EXERCISE DETAILS: An exact repetition of the data below, without images, is the expected answer.

SUPPLIED RECORDS:
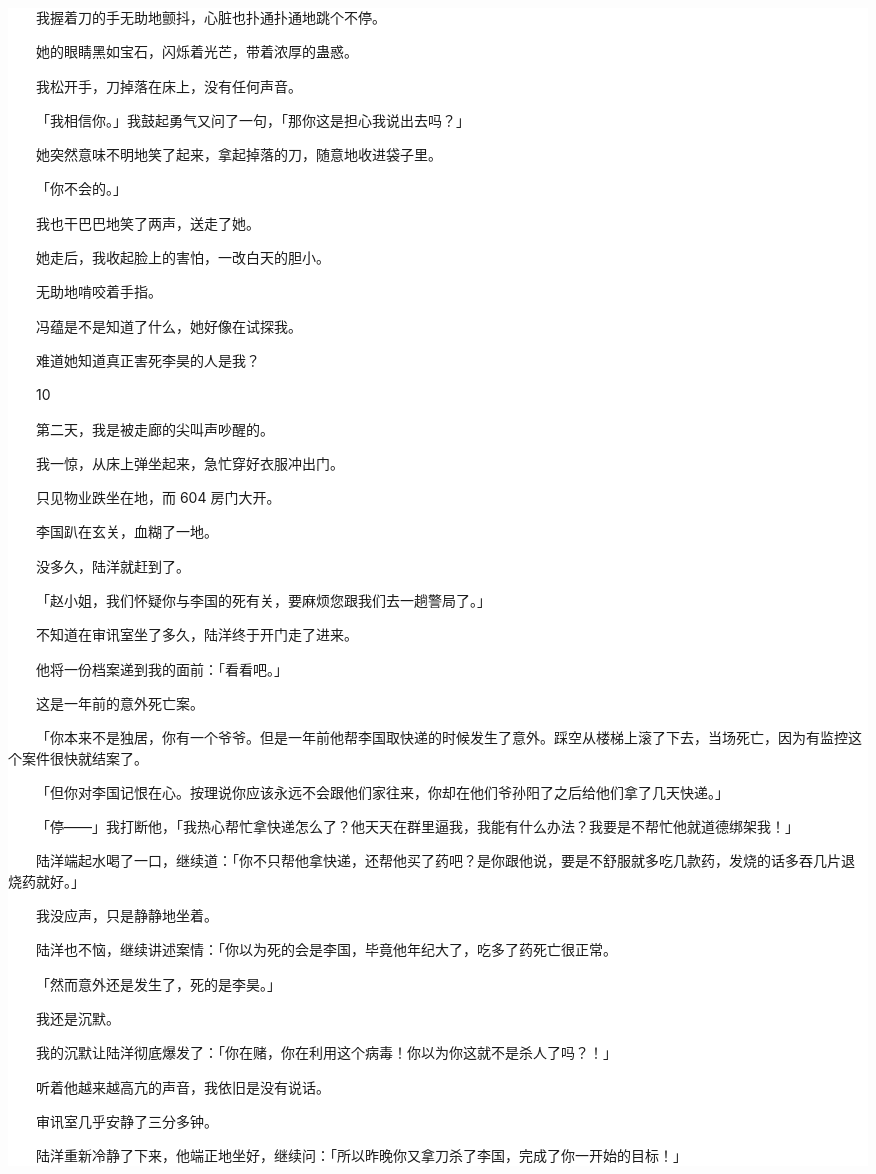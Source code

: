 &emsp;&emsp;我握着刀的手无助地颤抖，心脏也扑通扑通地跳个不停。  
  
&emsp;&emsp;她的眼睛黑如宝石，闪烁着光芒，带着浓厚的蛊惑。  
  
&emsp;&emsp;我松开手，刀掉落在床上，没有任何声音。  
  
&emsp;&emsp;「我相信你。」我鼓起勇气又问了一句，「那你这是担心我说出去吗？」  
  
&emsp;&emsp;她突然意味不明地笑了起来，拿起掉落的刀，随意地收进袋子里。  
  
&emsp;&emsp;「你不会的。」  
  
&emsp;&emsp;我也干巴巴地笑了两声，送走了她。  
  
&emsp;&emsp;她走后，我收起脸上的害怕，一改白天的胆小。  
  
&emsp;&emsp;无助地啃咬着手指。  
  
&emsp;&emsp;冯蕴是不是知道了什么，她好像在试探我。  
  
&emsp;&emsp;难道她知道真正害死李昊的人是我？  
  
&emsp;&emsp;10  
  
&emsp;&emsp;第二天，我是被走廊的尖叫声吵醒的。  
  
&emsp;&emsp;我一惊，从床上弹坐起来，急忙穿好衣服冲出门。  
  
&emsp;&emsp;只见物业跌坐在地，而 604 房门大开。  
  
&emsp;&emsp;李国趴在玄关，血糊了一地。  
  
&emsp;&emsp;没多久，陆洋就赶到了。  
  
&emsp;&emsp;「赵小姐，我们怀疑你与李国的死有关，要麻烦您跟我们去一趟警局了。」  
  
&emsp;&emsp;不知道在审讯室坐了多久，陆洋终于开门走了进来。  
  
&emsp;&emsp;他将一份档案递到我的面前：「看看吧。」  
  
&emsp;&emsp;这是一年前的意外死亡案。  
  
&emsp;&emsp;「你本来不是独居，你有一个爷爷。但是一年前他帮李国取快递的时候发生了意外。踩空从楼梯上滚了下去，当场死亡，因为有监控这个案件很快就结案了。  
  
&emsp;&emsp;「但你对李国记恨在心。按理说你应该永远不会跟他们家往来，你却在他们爷孙阳了之后给他们拿了几天快递。」  
  
&emsp;&emsp;「停——」我打断他，「我热心帮忙拿快递怎么了？他天天在群里逼我，我能有什么办法？我要是不帮忙他就道德绑架我！」  
  
&emsp;&emsp;陆洋端起水喝了一口，继续道：「你不只帮他拿快递，还帮他买了药吧？是你跟他说，要是不舒服就多吃几款药，发烧的话多吞几片退烧药就好。」  
  
&emsp;&emsp;我没应声，只是静静地坐着。  
  
&emsp;&emsp;陆洋也不恼，继续讲述案情：「你以为死的会是李国，毕竟他年纪大了，吃多了药死亡很正常。  
  
&emsp;&emsp;「然而意外还是发生了，死的是李昊。」  
  
&emsp;&emsp;我还是沉默。  
  
&emsp;&emsp;我的沉默让陆洋彻底爆发了：「你在赌，你在利用这个病毒！你以为你这就不是杀人了吗？！」  
  
&emsp;&emsp;听着他越来越高亢的声音，我依旧是没有说话。  
  
&emsp;&emsp;审讯室几乎安静了三分多钟。  
  
&emsp;&emsp;陆洋重新冷静了下来，他端正地坐好，继续问：「所以昨晚你又拿刀杀了李国，完成了你一开始的目标！」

SOLUTION TO THIS PROBLEM:
Source code

: &emsp;&emsp;我握着刀的手无助地颤抖，心脏也扑通扑通地跳个不停。  
  
&emsp;&emsp;她的眼睛黑如宝石，闪烁着光芒，带着浓厚的蛊惑。  
  
&emsp;&emsp;我松开手，刀掉落在床上，没有任何声音。  
  
&emsp;&emsp;「我相信你。」我鼓起勇气又问了一句，「那你这是担心我说出去吗？」  
  
&emsp;&emsp;她突然意味不明地笑了起来，拿起掉落的刀，随意地收进袋子里。  
  
&emsp;&emsp;「你不会的。」  
  
&emsp;&emsp;我也干巴巴地笑了两声，送走了她。  
  
&emsp;&emsp;她走后，我收起脸上的害怕，一改白天的胆小。  
  
&emsp;&emsp;无助地啃咬着手指。  
  
&emsp;&emsp;冯蕴是不是知道了什么，她好像在试探我。  
  
&emsp;&emsp;难道她知道真正害死李昊的人是我？  
  
&emsp;&emsp;10  
  
&emsp;&emsp;第二天，我是被走廊的尖叫声吵醒的。  
  
&emsp;&emsp;我一惊，从床上弹坐起来，急忙穿好衣服冲出门。  
  
&emsp;&emsp;只见物业跌坐在地，而 604 房门大开。  
  
&emsp;&emsp;李国趴在玄关，血糊了一地。  
  
&emsp;&emsp;没多久，陆洋就赶到了。  
  
&emsp;&emsp;「赵小姐，我们怀疑你与李国的死有关，要麻烦您跟我们去一趟警局了。」  
  
&emsp;&emsp;不知道在审讯室坐了多久，陆洋终于开门走了进来。  
  
&emsp;&emsp;他将一份档案递到我的面前：「看看吧。」  
  
&emsp;&emsp;这是一年前的意外死亡案。  
  
&emsp;&emsp;「你本来不是独居，你有一个爷爷。但是一年前他帮李国取快递的时候发生了意外。踩空从楼梯上滚了下去，当场死亡，因为有监控这个案件很快就结案了。  
  
&emsp;&emsp;「但你对李国记恨在心。按理说你应该永远不会跟他们家往来，你却在他们爷孙阳了之后给他们拿了几天快递。」  
  
&emsp;&emsp;「停——」我打断他，「我热心帮忙拿快递怎么了？他天天在群里逼我，我能有什么办法？我要是不帮忙他就道德绑架我！」  
  
&emsp;&emsp;陆洋端起水喝了一口，继续道：「你不只帮他拿快递，还帮他买了药吧？是你跟他说，要是不舒服就多吃几款药，发烧的话多吞几片退烧药就好。」  
  
&emsp;&emsp;我没应声，只是静静地坐着。  
  
&emsp;&emsp;陆洋也不恼，继续讲述案情：「你以为死的会是李国，毕竟他年纪大了，吃多了药死亡很正常。  
  
&emsp;&emsp;「然而意外还是发生了，死的是李昊。」  
  
&emsp;&emsp;我还是沉默。  
  
&emsp;&emsp;我的沉默让陆洋彻底爆发了：「你在赌，你在利用这个病毒！你以为你这就不是杀人了吗？！」  
  
&emsp;&emsp;听着他越来越高亢的声音，我依旧是没有说话。  
  
&emsp;&emsp;审讯室几乎安静了三分多钟。  
  
&emsp;&emsp;陆洋重新冷静了下来，他端正地坐好，继续问：「所以昨晚你又拿刀杀了李国，完成了你一开始的目标！」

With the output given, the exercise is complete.